**Task to complete:**
Print the first line of the data below and every one after it, through the line containing "can make. A", exactly as written.

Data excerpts
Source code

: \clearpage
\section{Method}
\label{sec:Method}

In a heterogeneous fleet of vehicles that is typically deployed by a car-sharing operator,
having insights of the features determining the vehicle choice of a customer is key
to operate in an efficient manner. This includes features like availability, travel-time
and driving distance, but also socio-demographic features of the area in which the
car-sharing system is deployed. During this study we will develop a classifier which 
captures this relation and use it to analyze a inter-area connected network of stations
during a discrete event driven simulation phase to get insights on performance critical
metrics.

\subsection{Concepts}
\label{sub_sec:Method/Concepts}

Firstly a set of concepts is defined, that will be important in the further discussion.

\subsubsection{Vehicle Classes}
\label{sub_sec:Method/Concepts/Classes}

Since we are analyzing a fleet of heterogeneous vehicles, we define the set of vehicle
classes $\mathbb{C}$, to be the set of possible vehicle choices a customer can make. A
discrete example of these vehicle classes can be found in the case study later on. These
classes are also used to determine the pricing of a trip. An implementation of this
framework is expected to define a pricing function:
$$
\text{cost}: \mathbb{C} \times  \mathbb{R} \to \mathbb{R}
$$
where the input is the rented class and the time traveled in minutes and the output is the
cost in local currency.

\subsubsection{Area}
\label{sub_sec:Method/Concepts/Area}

**Result for this exercise:**
Source code

: \clearpage
\section{Method}
\label{sec:Method}

In a heterogeneous fleet of vehicles that is typically deployed by a car-sharing operator,
having insights of the features determining the vehicle choice of a customer is key
to operate in an efficient manner. This includes features like availability, travel-time
and driving distance, but also socio-demographic features of the area in which the
car-sharing system is deployed. During this study we will develop a classifier which 
captures this relation and use it to analyze a inter-area connected network of stations
during a discrete event driven simulation phase to get insights on performance critical
metrics.

\subsection{Concepts}
\label{sub_sec:Method/Concepts}

Firstly a set of concepts is defined, that will be important in the further discussion.

\subsubsection{Vehicle Classes}
\label{sub_sec:Method/Concepts/Classes}

Since we are analyzing a fleet of heterogeneous vehicles, we define the set of vehicle
classes $\mathbb{C}$, to be the set of possible vehicle choices a customer can make. A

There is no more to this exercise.